***** Data for review *****
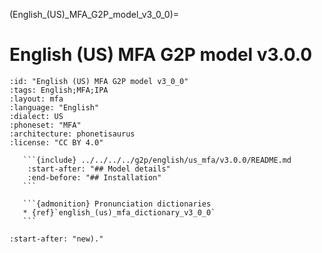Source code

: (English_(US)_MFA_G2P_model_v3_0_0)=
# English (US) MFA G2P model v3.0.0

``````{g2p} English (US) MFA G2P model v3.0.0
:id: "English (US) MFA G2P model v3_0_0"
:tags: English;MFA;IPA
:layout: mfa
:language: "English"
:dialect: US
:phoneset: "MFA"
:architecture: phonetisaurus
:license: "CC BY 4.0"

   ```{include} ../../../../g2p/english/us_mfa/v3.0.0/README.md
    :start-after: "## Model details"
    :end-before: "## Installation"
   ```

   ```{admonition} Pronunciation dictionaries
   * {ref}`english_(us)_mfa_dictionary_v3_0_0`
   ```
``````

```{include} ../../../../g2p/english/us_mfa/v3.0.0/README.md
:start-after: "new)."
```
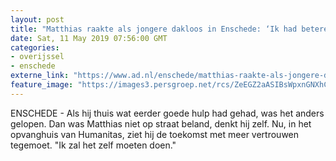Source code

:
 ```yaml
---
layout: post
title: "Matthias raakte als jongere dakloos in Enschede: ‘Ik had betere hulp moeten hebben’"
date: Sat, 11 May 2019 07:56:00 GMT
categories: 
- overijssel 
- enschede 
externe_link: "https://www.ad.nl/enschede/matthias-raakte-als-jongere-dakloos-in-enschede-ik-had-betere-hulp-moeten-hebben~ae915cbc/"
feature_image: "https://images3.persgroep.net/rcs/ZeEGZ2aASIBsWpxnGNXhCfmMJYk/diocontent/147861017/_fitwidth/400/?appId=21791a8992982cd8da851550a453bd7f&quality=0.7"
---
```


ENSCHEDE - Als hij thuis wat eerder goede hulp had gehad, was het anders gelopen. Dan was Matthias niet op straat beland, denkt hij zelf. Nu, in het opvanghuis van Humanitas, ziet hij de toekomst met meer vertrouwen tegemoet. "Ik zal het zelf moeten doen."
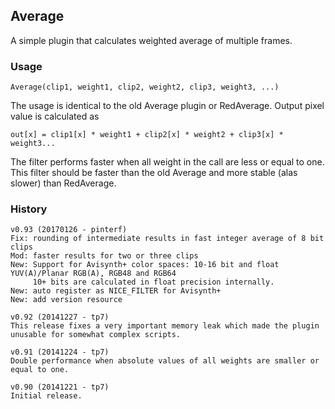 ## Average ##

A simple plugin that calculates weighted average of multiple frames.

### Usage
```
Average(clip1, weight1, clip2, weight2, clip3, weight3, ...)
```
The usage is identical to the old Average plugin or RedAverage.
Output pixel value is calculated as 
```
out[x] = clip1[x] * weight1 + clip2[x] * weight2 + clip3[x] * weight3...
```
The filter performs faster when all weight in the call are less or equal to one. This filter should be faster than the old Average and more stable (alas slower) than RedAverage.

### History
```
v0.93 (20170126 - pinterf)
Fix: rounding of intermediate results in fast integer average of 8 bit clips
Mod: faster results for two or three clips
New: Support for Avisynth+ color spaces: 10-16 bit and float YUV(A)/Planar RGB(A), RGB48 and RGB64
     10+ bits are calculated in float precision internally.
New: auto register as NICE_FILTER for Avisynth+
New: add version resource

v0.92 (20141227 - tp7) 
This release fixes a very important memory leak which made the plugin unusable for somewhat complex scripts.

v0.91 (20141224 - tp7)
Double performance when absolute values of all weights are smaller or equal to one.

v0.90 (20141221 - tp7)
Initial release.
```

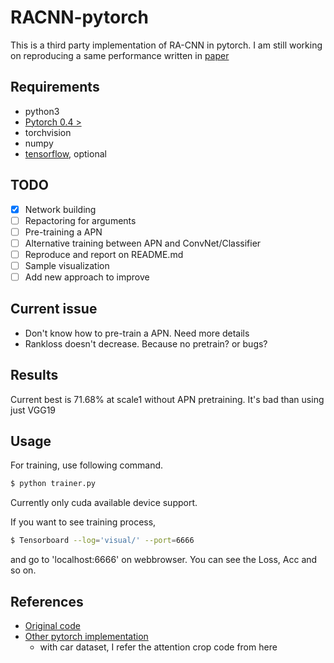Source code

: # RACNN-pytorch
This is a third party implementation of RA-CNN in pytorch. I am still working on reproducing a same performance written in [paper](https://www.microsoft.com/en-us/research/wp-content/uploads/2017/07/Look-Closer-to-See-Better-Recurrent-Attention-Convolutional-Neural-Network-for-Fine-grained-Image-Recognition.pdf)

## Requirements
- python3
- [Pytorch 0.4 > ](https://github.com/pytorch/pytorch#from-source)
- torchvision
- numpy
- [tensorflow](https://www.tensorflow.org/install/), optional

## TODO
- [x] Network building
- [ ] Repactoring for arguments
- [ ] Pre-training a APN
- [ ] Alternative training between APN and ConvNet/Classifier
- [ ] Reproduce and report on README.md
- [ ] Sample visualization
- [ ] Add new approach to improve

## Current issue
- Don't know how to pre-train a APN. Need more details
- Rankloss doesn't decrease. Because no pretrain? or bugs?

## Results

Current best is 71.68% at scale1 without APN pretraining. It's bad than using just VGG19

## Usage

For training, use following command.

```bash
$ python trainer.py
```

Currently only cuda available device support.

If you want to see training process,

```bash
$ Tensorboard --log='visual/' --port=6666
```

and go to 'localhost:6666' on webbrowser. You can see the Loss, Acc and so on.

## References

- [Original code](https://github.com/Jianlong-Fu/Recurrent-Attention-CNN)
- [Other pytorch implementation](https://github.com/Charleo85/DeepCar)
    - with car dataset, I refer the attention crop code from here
*****
Each line of the data that includes "hebben" should be copied.

Result>
title: "Matthias raakte als jongere dakloos in Enschede: ‘Ik had betere hulp moeten hebben’"
externe_link: "https://www.ad.nl/enschede/matthias-raakte-als-jongere-dakloos-in-enschede-ik-had-betere-hulp-moeten-hebben~ae915cbc/"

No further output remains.